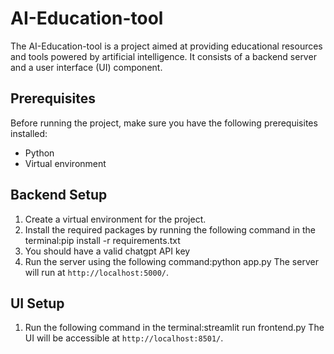 # AI-Education-tool

The AI-Education-tool is a project aimed at providing educational resources and tools powered by artificial intelligence. It consists of a backend server and a user interface (UI) component.

## Prerequisites
Before running the project, make sure you have the following prerequisites installed:
- Python
- Virtual environment

## Backend Setup
1. Create a virtual environment for the project.
2. Install the required packages by running the following command in the terminal:pip install -r requirements.txt
3. You should have a valid chatgpt API key
4. Run the server using the following command:python app.py
The server will run at `http://localhost:5000/`.

## UI Setup
1. Run the following command in the terminal:streamlit run frontend.py
The UI will be accessible at `http://localhost:8501/`.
□ □ □ □ □ □ □
Output every record above verbatim, excluding images.

 # AI-Education-tool

The AI-Education-tool is a project aimed at providing educational resources and tools powered by artificial intelligence. It consists of a backend server and a user interface (UI) component.

## Prerequisites
Before running the project, make sure you have the following prerequisites installed:
- Python
- Virtual environment

## Backend Setup
1. Create a virtual environment for the project.
2. Install the required packages by running the following command in the terminal:pip install -r requirements.txt
3. You should have a valid chatgpt API key
4. Run the server using the following command:python app.py
The server will run at `http://localhost:5000/`.

## UI Setup
1. Run the following command in the terminal:streamlit run frontend.py
The UI will be accessible at `http://localhost:8501/`.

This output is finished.